# [Material for the task]
▼▼▼
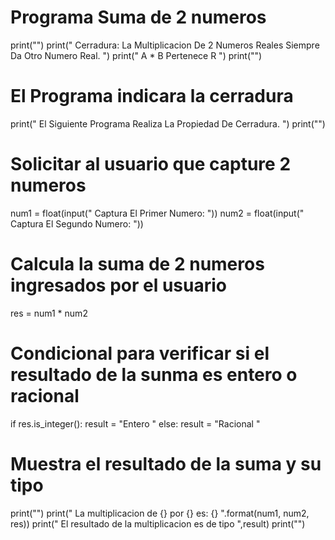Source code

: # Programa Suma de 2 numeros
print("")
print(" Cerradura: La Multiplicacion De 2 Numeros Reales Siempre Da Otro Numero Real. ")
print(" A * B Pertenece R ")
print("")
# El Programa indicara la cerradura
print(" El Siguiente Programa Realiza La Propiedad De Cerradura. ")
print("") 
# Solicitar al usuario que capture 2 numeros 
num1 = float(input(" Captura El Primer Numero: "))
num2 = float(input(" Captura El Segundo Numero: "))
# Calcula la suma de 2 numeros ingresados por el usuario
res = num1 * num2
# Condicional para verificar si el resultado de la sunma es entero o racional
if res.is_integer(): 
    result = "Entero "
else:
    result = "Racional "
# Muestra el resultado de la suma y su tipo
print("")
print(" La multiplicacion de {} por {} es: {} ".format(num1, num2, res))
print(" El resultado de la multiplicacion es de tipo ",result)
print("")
▲▲▲
▼▼▼
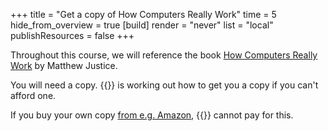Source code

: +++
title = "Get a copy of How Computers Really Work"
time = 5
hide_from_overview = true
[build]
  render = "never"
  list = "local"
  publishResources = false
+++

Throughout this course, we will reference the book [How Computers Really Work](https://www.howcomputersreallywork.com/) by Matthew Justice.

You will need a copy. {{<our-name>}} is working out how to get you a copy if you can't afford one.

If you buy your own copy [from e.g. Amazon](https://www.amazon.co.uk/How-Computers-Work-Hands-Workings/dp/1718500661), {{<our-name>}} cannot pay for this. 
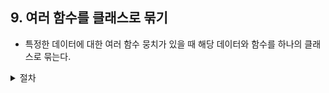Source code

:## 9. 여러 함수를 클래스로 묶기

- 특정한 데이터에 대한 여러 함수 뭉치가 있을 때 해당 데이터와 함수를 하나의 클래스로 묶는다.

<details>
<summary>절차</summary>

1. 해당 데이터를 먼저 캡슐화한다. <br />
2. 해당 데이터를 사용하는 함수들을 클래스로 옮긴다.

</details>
▲▲▲
# [Exercise description]
Each line in the data that holds the word "usuario" must be copied.

# [Exercise answer]
# Solicitar al usuario que capture 2 numeros 
# Calcula la suma de 2 numeros ingresados por el usuario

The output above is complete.